| TRY IT |
Your answer must be the line holding "Analisar os dados" followed by every later line through the end of the entries, exactly as written.

| GIVEN ENTRIES |
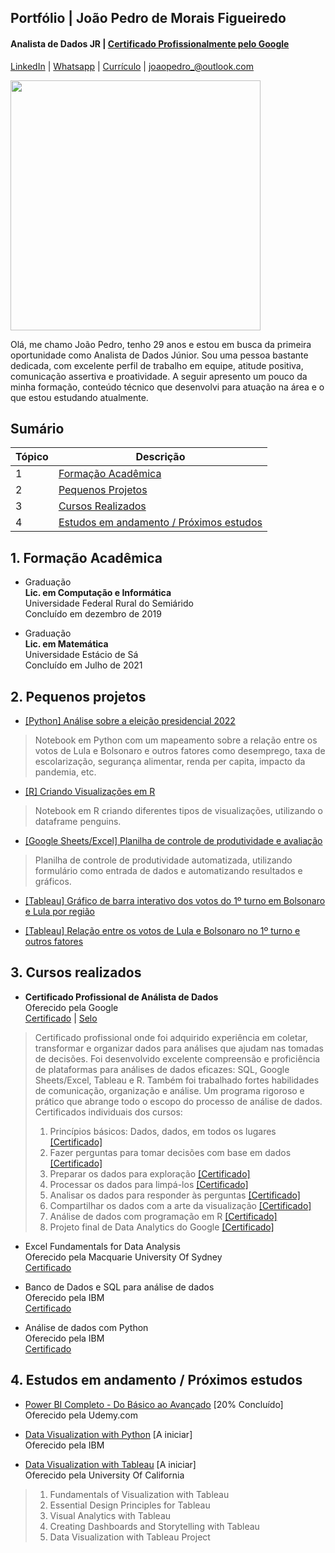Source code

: ## Portfólio | João Pedro de Morais Figueiredo
#### Analista de Dados JR | [Certificado Profissionalmente pelo Google](https://www.credly.com/badges/eddabad7-711a-4f54-80a8-9faa640edbb2)
[LinkedIn](https://www.linkedin.com/in/joaopedromfigueiredo) | [Whatsapp](https://web.whatsapp.com/send?phone=558494650884) | [Currículo](https://docs.google.com/document/d/1nk8D7D00blp3kZpfyhevfVkfmIXc3wm-3Iekw7xdqDQ/edit?usp=sharing) | joaopedro_@outlook.com <br/> 

<img src="https://neilpatel.com/wp-content/uploads/2017/12/portfolio.jpg"
width="400"></center>  

Olá, me chamo João Pedro, tenho 29 anos e estou em busca da primeira oportunidade como Analista de Dados Júnior. Sou uma pessoa bastante dedicada, com excelente perfil de trabalho em equipe, atitude positiva, comunicação assertiva e proatividade. A seguir apresento um pouco da minha formação, conteúdo técnico que desenvolvi para atuação na área e o que estou estudando atualmente.

## Sumário

| Tópico | Descrição |  
|--------|----------|  
| 1 | [Formação Acadêmica](https://github.com/joaopedromfigueiredo/portfolio#1-forma%C3%A7%C3%A3o-acad%C3%AAmica) |  
| 2 | [Pequenos Projetos](https://github.com/joaopedromfigueiredo/portfolio#2-pequenos-projetos) |  
| 3 | [Cursos Realizados](https://github.com/joaopedromfigueiredo/portfolio#3-cursos-realizados) |  
| 4 | [Estudos em andamento / Próximos estudos](https://github.com/joaopedromfigueiredo/portfolio#4-estudos-em-andamento--pr%C3%B3ximos-estudos) |  

## 1. Formação Acadêmica

- Graduação <br/>
<b>Lic. em Computação e Informática </b> <br/>
Universidade Federal Rural do Semiárido <br/>
Concluído em dezembro de 2019 <br/>

- Graduação <br/>
<b>Lic. em Matemática </b> <br/>
Universidade Estácio de Sá <br/>
Concluído em Julho de 2021 <br/>

## 2. Pequenos projetos

- [[Python] Análise sobre a eleição presidencial 2022](https://colab.research.google.com/drive/1Jhpl0LkZ6oykckZUcU9H2GmY791XQMCi?usp=sharing)
> Notebook em Python com um mapeamento sobre a relação entre os votos de Lula e Bolsonaro e outros fatores como desemprego, taxa de escolarização, segurança alimentar, renda per capita, impacto da pandemia, etc.

- [[R] Criando Visualizações em R](https://drive.google.com/file/d/1m6oEDnmV22EkU0h-wpg12dFeHdVyKnge/view?usp=sharing)
> Notebook em R criando diferentes tipos de visualizações, utilizando o dataframe penguins.

- [[Google Sheets/Excel] Planilha de controle de produtividade e avaliação](https://docs.google.com/spreadsheets/d/1pTI57uf-3B7NZXOGMPGX0PSXu563RBttbRP2J_EWpoY/edit?usp=sharing)
> Planilha de controle de produtividade automatizada, utilizando formulário como entrada de dados e automatizando resultados e gráficos.

- [[Tableau] Gráfico de barra interativo dos votos do 1º turno em Bolsonaro e Lula por região](https://public.tableau.com/app/profile/joaopedromfigueiredo/viz/AnaliseEleicao2022-1Turno/BarraPainel#1)

- [[Tableau] Relação entre os votos de Lula e Bolsonaro no 1º turno e outros fatores](https://public.tableau.com/app/profile/joaopedromfigueiredo/viz/AnaliseEleicao2022-1Turno/TendenciaPainel#1)


## 3. Cursos realizados
- <b>Certificado Profissional de Análista de Dados </b><br/>
Oferecido pela Google <br/>
[Certificado](https://coursera.org/share/99289956109d8cb0c8b42a17665cc85f) | [Selo](https://www.credly.com/badges/eddabad7-711a-4f54-80a8-9faa640edbb2)<br/>
>Certificado profissional onde foi adquirido experiência em coletar, transformar e organizar dados para análises que ajudam nas tomadas de decisões. Foi desenvolvido excelente compreensão e proficiência de plataformas para análises de dados eficazes: SQL, Google Sheets/Excel, Tableau e R. Também foi trabalhado fortes habilidades de comunicação, organização e análise. Um programa rigoroso e prático que abrange todo o escopo do processo de análise de dados. Certificados individuais dos cursos:
>1. Princípios básicos: Dados, dados, em todos os lugares [[Certificado]](https://coursera.org/share/67fecd16e5761230fc4db2fdcfc33ecc) <br/>
>2. Fazer perguntas para tomar decisões com base em dados [[Certificado]](https://coursera.org/share/0065455368ffe4262e7b0deda498c7e7) <br/>
>3. Preparar os dados para exploração [[Certificado]](https://coursera.org/share/2d0c8254a095ed700607983a913df5c5) <br/>
>4. Processar os dados para limpá-los [[Certificado]](https://coursera.org/share/de26d12212b66eb5de041740d29c291a) <br/>
>5. Analisar os dados para responder às perguntas [[Certificado]](https://coursera.org/share/97d4411a7ac654e07fa770f41742cde2) <br/>
>6. Compartilhar os dados com a arte da visualização [[Certificado]](https://coursera.org/share/ee763a0c8ee5fa4543ed41b2edddf841) <br/>
>7. Análise de dados com programação em R [[Certificado]](https://coursera.org/share/b441df5b752e65287dd8ab43a69b23e9) <br/>
>8. Projeto final de Data Analytics do Google [[Certificado]](https://coursera.org/share/35e9f977942f0e68de423998a7762b4a) <br/>


- Excel Fundamentals for Data Analysis <br/>
Oferecido pela Macquarie University Of Sydney <br/>
[Certificado](https://coursera.org/share/cf95bbe43b86329fe8ea1f45b5164138) <br/>

- Banco de Dados e SQL para análise de dados <br/>
Oferecido pela IBM <br/>
[Certificado](https://coursera.org/share/81cfb3f4dbf05f5d4d70bc43a050f7be) <br/>

- Análise de dados com Python <br/>
Oferecido pela IBM <br/>
[Certificado](https://coursera.org/share/1dbcb3f7877bc7df9a8e25d3ed771cc4) <br/>

## 4. Estudos em andamento / Próximos estudos

- [Power BI Completo - Do Básico ao Avançado](https://www.udemy.com/course/power-bi-completo-do-basico-ao-avancado) [20% Concluído] <br/>
Oferecido pela Udemy.com <br/>

- [Data Visualization with Python](https://www.coursera.org/learn/python-for-data-visualization) [A iniciar]<br/>
Oferecido pela IBM <br/>

- [Data Visualization with Tableau](https://www.coursera.org/specializations/data-visualization) [A iniciar]<br/>
Oferecido pela University Of California<br/>
>1. Fundamentals of Visualization with Tableau
>2. Essential Design Principles for Tableau
>3. Visual Analytics with Tableau
>4. Creating Dashboards and Storytelling with Tableau
>5. Data Visualization with Tableau Project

| REPLY |
>5. Analisar os dados para responder às perguntas [[Certificado]](https://coursera.org/share/97d4411a7ac654e07fa770f41742cde2) <br/>
>6. Compartilhar os dados com a arte da visualização [[Certificado]](https://coursera.org/share/ee763a0c8ee5fa4543ed41b2edddf841) <br/>
>7. Análise de dados com programação em R [[Certificado]](https://coursera.org/share/b441df5b752e65287dd8ab43a69b23e9) <br/>
>8. Projeto final de Data Analytics do Google [[Certificado]](https://coursera.org/share/35e9f977942f0e68de423998a7762b4a) <br/>


- Excel Fundamentals for Data Analysis <br/>
Oferecido pela Macquarie University Of Sydney <br/>
[Certificado](https://coursera.org/share/cf95bbe43b86329fe8ea1f45b5164138) <br/>

- Banco de Dados e SQL para análise de dados <br/>
Oferecido pela IBM <br/>
[Certificado](https://coursera.org/share/81cfb3f4dbf05f5d4d70bc43a050f7be) <br/>

- Análise de dados com Python <br/>
Oferecido pela IBM <br/>
[Certificado](https://coursera.org/share/1dbcb3f7877bc7df9a8e25d3ed771cc4) <br/>

## 4. Estudos em andamento / Próximos estudos

- [Power BI Completo - Do Básico ao Avançado](https://www.udemy.com/course/power-bi-completo-do-basico-ao-avancado) [20% Concluído] <br/>
Oferecido pela Udemy.com <br/>

- [Data Visualization with Python](https://www.coursera.org/learn/python-for-data-visualization) [A iniciar]<br/>
Oferecido pela IBM <br/>

- [Data Visualization with Tableau](https://www.coursera.org/specializations/data-visualization) [A iniciar]<br/>
Oferecido pela University Of California<br/>
>1. Fundamentals of Visualization with Tableau
>2. Essential Design Principles for Tableau
>3. Visual Analytics with Tableau
>4. Creating Dashboards and Storytelling with Tableau
>5. Data Visualization with Tableau Project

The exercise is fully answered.